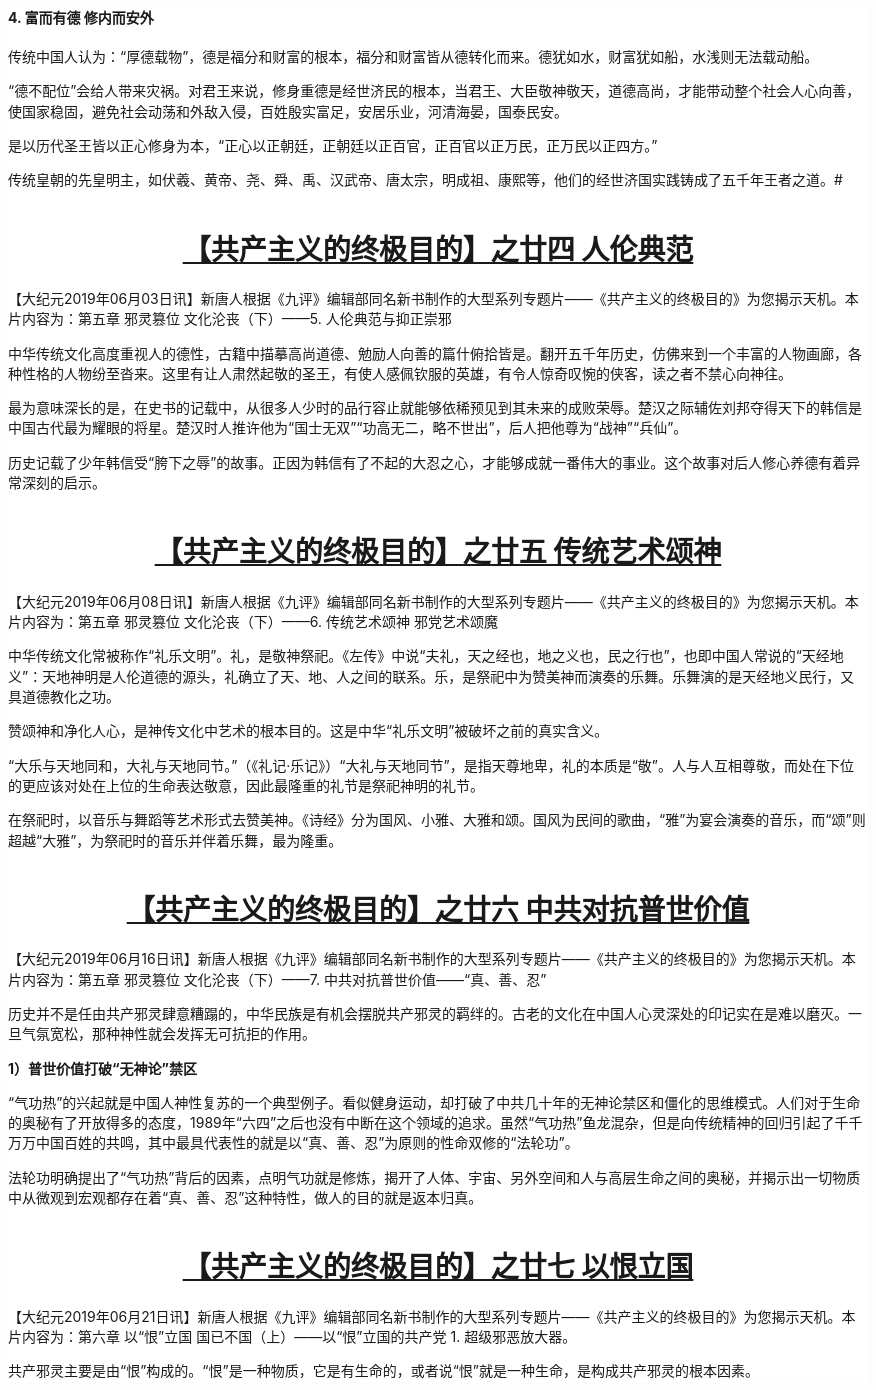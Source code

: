 <h4>4. 富而有德 修内而安外</h4>

传统中国人认为：“厚德载物”，德是福分和财富的根本，福分和财富皆从德转化而来。德犹如水，财富犹如船，水浅则无法载动船。

“德不配位”会给人带来灾祸。对君王来说，修身重德是经世济民的根本，当君王、大臣敬神敬天，道德高尚，才能带动整个社会人心向善，使国家稳固，避免社会动荡和外敌入侵，百姓殷实富足，安居乐业，河清海晏，国泰民安。

是以历代圣王皆以正心修身为本，“正心以正朝廷，正朝廷以正百官，正百官以正万民，正万民以正四方。”

传统皇朝的先皇明主，如伏羲、黄帝、尧、舜、禹、汉武帝、唐太宗，明成祖、康熙等，他们的经世济国实践铸成了五千年王者之道。#

<div align=center><h1><b><a href="https://github.com/dfchunsring/nini/blob/master/Zimds/Zimds_24.mp4"> 【共产主义的终极目的】之廿四 人伦典范</a></b></h1></div> 

【大纪元2019年06月03日讯】新唐人根据《九评》编辑部同名新书制作的大型系列专题片——《共产主义的终极目的》为您揭示天机。本片内容为：第五章 邪灵篡位 文化沦丧（下）——5. 人伦典范与抑正崇邪

中华传统文化高度重视人的德性，古籍中描摹高尚道德、勉励人向善的篇什俯拾皆是。翻开五千年历史，仿佛来到一个丰富的人物画廊，各种性格的人物纷至沓来。这里有让人肃然起敬的圣王，有使人感佩钦服的英雄，有令人惊奇叹惋的侠客，读之者不禁心向神往。

最为意味深长的是，在史书的记载中，从很多人少时的品行容止就能够依稀预见到其未来的成败荣辱。楚汉之际辅佐刘邦夺得天下的韩信是中国古代最为耀眼的将星。楚汉时人推许他为“国士无双”“功高无二，略不世出”，后人把他尊为“战神”“兵仙”。

历史记载了少年韩信受“胯下之辱”的故事。正因为韩信有了不起的大忍之心，才能够成就一番伟大的事业。这个故事对后人修心养德有着异常深刻的启示。

<div align=center><h1><b><a href="https://github.com/dfchunsring/nini/blob/master/Zimds/Zimds_25.mp4"> 【共产主义的终极目的】之廿五 传统艺术颂神</a></b></h1></div> 

【大纪元2019年06月08日讯】新唐人根据《九评》编辑部同名新书制作的大型系列专题片——《共产主义的终极目的》为您揭示天机。本片内容为：第五章 邪灵篡位 文化沦丧（下）——6. 传统艺术颂神 邪党艺术颂魔

中华传统文化常被称作“礼乐文明”。礼，是敬神祭祀。《左传》中说“夫礼，天之经也，地之义也，民之行也”，也即中国人常说的“天经地义”：天地神明是人伦道德的源头，礼确立了天、地、人之间的联系。乐，是祭祀中为赞美神而演奏的乐舞。乐舞演的是天经地义民行，又具道德教化之功。

赞颂神和净化人心，是神传文化中艺术的根本目的。这是中华“礼乐文明”被破坏之前的真实含义。

“大乐与天地同和，大礼与天地同节。”（《礼记‧乐记》）“大礼与天地同节”，是指天尊地卑，礼的本质是“敬”。人与人互相尊敬，而处在下位的更应该对处在上位的生命表达敬意，因此最隆重的礼节是祭祀神明的礼节。

在祭祀时，以音乐与舞蹈等艺术形式去赞美神。《诗经》分为国风、小雅、大雅和颂。国风为民间的歌曲，“雅”为宴会演奏的音乐，而“颂”则超越“大雅”，为祭祀时的音乐并伴着乐舞，最为隆重。

<div align=center><h1><b><a href="https://github.com/dfchunsring/nini/blob/master/Zimds/Zimds_26.mp4"> 【共产主义的终极目的】之廿六 中共对抗普世价值</a></b></h1></div> 

【大纪元2019年06月16日讯】新唐人根据《九评》编辑部同名新书制作的大型系列专题片——《共产主义的终极目的》为您揭示天机。本片内容为：第五章 邪灵篡位 文化沦丧（下）——7. 中共对抗普世价值——“真、善、忍”

历史并不是任由共产邪灵肆意糟蹋的，中华民族是有机会摆脱共产邪灵的羁绊的。古老的文化在中国人心灵深处的印记实在是难以磨灭。一旦气氛宽松，那种神性就会发挥无可抗拒的作用。

<b>1）普世价值打破“无神论”禁区</b>

“气功热”的兴起就是中国人神性复苏的一个典型例子。看似健身运动，却打破了中共几十年的无神论禁区和僵化的思维模式。人们对于生命的奥秘有了开放得多的态度，1989年“六四”之后也没有中断在这个领域的追求。虽然“气功热”鱼龙混杂，但是向传统精神的回归引起了千千万万中国百姓的共鸣，其中最具代表性的就是以“真、善、忍”为原则的性命双修的“法轮功”。

法轮功明确提出了“气功热”背后的因素，点明气功就是修炼，揭开了人体、宇宙、另外空间和人与高层生命之间的奥秘，并揭示出一切物质中从微观到宏观都存在着“真、善、忍”这种特性，做人的目的就是返本归真。

<div align=center><h1><b><a href="https://github.com/dfchunsring/nini/blob/master/Zimds/Zimds_27.mp4"> 【共产主义的终极目的】之廿七 以恨立国</a></b></h1></div> 

【大纪元2019年06月21日讯】新唐人根据《九评》编辑部同名新书制作的大型系列专题片——《共产主义的终极目的》为您揭示天机。本片内容为：第六章 以“恨”立国 国已不国（上）——以“恨”立国的共产党  1. 超级邪恶放大器。

共产邪灵主要是由“恨”构成的。“恨”是一种物质，它是有生命的，或者说“恨”就是一种生命，是构成共产邪灵的根本因素。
..............................
> [PROBLEM REQUIREMENTS] Tally the lines in the listing that hold the string "文化沦丧"; your reply is that total alone.

> [TASK ANSWER] 3